### Source material

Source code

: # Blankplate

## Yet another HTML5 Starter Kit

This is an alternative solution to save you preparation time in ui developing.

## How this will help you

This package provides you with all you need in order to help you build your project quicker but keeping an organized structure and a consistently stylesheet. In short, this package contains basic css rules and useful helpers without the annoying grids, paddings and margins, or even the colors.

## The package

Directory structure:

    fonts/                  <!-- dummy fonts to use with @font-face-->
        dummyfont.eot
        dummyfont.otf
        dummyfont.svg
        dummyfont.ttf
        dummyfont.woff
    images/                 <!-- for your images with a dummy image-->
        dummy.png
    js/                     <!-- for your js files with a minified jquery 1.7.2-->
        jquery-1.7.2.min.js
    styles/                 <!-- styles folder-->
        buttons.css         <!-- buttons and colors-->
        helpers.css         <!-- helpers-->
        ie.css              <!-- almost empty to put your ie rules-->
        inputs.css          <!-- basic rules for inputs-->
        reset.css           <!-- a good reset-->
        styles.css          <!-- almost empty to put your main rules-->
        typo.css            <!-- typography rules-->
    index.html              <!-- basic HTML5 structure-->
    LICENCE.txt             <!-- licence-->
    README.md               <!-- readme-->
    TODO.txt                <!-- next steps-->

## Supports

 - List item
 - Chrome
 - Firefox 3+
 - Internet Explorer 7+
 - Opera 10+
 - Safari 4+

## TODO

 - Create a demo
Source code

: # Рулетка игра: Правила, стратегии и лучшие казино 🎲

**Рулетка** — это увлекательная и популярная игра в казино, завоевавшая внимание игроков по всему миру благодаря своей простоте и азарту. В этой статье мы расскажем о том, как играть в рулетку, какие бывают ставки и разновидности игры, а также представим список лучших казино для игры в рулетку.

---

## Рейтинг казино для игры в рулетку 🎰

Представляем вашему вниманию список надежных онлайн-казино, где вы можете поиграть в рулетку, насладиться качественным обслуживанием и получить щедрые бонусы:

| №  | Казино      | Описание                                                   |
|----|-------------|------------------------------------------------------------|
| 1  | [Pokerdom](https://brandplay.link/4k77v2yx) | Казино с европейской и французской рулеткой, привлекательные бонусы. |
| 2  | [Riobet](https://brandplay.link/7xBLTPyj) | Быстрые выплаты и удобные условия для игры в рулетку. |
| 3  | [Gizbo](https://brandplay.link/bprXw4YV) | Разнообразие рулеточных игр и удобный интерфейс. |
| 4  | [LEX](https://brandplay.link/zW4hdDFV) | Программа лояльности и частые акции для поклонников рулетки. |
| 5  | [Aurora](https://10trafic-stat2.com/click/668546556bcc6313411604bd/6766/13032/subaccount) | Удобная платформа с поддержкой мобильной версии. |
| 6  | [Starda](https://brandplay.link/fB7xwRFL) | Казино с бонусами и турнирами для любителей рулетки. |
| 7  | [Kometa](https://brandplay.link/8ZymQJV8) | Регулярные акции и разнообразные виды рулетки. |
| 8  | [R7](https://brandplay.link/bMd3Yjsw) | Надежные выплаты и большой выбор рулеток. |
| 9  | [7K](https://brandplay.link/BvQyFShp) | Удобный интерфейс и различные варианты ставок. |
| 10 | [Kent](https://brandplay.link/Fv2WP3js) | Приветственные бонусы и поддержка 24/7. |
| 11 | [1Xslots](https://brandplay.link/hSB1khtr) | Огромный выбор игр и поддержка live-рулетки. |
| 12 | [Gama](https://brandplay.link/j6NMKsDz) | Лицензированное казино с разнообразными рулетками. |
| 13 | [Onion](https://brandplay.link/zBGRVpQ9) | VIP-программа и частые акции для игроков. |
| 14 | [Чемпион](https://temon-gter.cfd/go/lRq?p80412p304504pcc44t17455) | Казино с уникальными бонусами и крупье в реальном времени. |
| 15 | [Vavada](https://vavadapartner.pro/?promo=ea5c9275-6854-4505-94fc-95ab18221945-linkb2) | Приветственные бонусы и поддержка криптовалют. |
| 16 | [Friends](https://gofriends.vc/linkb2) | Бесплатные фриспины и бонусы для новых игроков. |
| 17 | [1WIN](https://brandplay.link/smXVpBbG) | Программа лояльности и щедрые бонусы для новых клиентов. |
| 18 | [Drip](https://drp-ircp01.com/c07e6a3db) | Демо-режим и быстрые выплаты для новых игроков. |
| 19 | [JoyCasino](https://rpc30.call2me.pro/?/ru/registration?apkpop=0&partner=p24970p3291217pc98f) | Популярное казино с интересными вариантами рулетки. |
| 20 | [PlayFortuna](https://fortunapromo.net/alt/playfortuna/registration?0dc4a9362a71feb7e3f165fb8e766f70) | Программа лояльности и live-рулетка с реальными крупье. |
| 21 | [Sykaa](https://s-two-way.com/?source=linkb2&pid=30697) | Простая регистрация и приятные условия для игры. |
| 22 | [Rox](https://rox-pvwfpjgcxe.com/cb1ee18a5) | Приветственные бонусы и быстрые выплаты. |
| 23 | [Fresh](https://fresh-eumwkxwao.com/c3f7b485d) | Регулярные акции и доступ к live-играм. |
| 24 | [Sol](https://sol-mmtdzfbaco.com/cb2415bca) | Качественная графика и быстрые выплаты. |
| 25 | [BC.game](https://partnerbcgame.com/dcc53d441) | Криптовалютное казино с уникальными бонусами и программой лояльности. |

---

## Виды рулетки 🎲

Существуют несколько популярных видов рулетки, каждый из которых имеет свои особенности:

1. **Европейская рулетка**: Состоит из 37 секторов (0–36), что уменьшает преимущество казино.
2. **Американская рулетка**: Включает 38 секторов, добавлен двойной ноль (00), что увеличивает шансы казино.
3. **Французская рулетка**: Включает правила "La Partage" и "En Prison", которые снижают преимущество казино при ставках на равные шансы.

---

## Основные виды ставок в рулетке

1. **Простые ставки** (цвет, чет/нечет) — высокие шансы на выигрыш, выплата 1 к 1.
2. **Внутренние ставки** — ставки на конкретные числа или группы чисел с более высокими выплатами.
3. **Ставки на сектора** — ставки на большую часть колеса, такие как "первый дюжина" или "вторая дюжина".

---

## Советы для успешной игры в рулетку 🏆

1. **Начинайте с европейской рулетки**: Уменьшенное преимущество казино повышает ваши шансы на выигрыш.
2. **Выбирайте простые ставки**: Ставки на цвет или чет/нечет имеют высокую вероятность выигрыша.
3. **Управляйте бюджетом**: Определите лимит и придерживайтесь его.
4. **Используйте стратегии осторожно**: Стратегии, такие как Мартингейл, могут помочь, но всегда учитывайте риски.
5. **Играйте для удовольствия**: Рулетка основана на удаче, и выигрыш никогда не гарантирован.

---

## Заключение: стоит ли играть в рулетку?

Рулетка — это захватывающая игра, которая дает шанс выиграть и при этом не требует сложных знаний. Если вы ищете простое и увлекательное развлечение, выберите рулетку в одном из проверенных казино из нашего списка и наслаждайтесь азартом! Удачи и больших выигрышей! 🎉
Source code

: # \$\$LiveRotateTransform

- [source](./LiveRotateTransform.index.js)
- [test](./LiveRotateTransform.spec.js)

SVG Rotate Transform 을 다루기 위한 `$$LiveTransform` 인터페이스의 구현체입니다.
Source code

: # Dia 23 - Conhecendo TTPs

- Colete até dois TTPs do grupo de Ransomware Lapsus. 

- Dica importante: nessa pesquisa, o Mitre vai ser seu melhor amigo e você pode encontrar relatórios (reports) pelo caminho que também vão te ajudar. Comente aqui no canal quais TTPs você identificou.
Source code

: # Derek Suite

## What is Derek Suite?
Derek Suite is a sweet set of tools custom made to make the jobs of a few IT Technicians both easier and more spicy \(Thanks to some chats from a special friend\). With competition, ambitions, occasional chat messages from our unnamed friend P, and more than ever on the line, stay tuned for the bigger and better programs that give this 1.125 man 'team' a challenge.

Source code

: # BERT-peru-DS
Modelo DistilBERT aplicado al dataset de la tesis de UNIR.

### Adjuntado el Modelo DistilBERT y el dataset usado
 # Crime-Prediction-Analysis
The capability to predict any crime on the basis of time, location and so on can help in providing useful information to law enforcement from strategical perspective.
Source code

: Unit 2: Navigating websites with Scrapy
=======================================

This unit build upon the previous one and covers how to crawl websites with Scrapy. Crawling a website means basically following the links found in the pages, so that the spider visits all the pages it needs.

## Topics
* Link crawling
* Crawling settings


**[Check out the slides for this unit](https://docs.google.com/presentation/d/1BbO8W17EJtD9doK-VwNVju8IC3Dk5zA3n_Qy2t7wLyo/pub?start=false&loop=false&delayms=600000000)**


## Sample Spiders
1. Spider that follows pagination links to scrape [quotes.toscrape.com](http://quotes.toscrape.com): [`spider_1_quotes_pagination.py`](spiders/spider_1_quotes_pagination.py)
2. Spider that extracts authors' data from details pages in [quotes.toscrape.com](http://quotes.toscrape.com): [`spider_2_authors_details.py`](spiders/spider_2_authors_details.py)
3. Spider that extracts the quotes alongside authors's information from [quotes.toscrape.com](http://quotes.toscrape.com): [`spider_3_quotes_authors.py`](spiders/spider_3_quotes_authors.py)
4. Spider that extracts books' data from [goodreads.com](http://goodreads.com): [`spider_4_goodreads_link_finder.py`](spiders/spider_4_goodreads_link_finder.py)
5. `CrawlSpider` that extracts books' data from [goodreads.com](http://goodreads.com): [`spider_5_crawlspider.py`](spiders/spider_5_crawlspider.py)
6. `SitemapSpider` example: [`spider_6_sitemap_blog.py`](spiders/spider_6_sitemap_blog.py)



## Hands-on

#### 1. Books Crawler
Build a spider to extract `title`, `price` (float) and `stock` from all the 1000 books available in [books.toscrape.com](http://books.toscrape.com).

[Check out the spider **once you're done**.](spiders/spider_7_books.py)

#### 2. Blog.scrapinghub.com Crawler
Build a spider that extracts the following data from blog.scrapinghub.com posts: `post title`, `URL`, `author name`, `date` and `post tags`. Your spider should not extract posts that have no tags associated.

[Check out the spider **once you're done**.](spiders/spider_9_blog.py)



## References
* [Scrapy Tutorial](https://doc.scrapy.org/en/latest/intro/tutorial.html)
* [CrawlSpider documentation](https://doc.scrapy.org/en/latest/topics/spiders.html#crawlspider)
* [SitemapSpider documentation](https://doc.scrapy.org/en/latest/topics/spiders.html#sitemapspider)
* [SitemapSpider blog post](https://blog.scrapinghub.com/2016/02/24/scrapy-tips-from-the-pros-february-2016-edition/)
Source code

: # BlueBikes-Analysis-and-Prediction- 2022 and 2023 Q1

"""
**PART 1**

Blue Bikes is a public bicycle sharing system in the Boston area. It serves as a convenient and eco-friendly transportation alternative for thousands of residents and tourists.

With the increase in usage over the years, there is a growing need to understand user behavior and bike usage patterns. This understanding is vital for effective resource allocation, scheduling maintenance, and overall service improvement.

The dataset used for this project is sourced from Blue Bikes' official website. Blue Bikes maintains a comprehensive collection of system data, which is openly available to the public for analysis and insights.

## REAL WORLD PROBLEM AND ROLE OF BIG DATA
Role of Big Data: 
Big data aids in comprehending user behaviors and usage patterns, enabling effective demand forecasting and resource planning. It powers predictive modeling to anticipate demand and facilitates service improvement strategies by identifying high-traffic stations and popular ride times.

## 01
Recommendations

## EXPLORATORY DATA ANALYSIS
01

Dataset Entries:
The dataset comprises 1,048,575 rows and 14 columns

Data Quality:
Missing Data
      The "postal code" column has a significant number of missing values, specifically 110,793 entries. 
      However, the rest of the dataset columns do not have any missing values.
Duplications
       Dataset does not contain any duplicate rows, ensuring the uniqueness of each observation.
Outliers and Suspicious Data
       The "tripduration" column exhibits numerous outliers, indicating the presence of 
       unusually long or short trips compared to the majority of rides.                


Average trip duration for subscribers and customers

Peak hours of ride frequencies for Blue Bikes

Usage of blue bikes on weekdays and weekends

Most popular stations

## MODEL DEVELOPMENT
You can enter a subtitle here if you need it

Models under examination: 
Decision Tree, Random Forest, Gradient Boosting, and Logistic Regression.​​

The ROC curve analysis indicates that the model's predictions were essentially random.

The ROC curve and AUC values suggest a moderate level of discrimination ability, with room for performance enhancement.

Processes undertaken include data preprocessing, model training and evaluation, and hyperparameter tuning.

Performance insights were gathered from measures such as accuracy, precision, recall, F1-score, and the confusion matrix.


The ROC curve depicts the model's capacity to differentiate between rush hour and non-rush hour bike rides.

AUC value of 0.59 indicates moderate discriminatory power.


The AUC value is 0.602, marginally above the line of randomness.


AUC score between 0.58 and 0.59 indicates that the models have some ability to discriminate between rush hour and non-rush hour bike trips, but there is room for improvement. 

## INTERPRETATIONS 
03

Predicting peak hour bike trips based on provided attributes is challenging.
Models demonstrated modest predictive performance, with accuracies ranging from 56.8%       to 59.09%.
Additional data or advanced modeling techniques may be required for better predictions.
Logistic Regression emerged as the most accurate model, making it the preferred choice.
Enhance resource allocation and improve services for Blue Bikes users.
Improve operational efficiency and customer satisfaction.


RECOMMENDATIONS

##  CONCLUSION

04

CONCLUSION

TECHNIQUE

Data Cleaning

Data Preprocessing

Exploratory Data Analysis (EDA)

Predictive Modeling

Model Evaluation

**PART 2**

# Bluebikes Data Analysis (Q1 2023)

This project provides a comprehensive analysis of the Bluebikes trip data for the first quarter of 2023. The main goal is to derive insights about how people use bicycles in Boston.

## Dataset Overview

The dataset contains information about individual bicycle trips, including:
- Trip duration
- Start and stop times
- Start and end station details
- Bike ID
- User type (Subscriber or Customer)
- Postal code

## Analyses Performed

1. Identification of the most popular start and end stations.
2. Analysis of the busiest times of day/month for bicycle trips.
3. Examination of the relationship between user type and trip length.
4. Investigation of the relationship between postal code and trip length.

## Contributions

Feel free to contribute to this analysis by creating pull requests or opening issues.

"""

### What you should do
I need the number of lines in the entries that include "moderate"; please give that number and nothing else.

### Answer space
2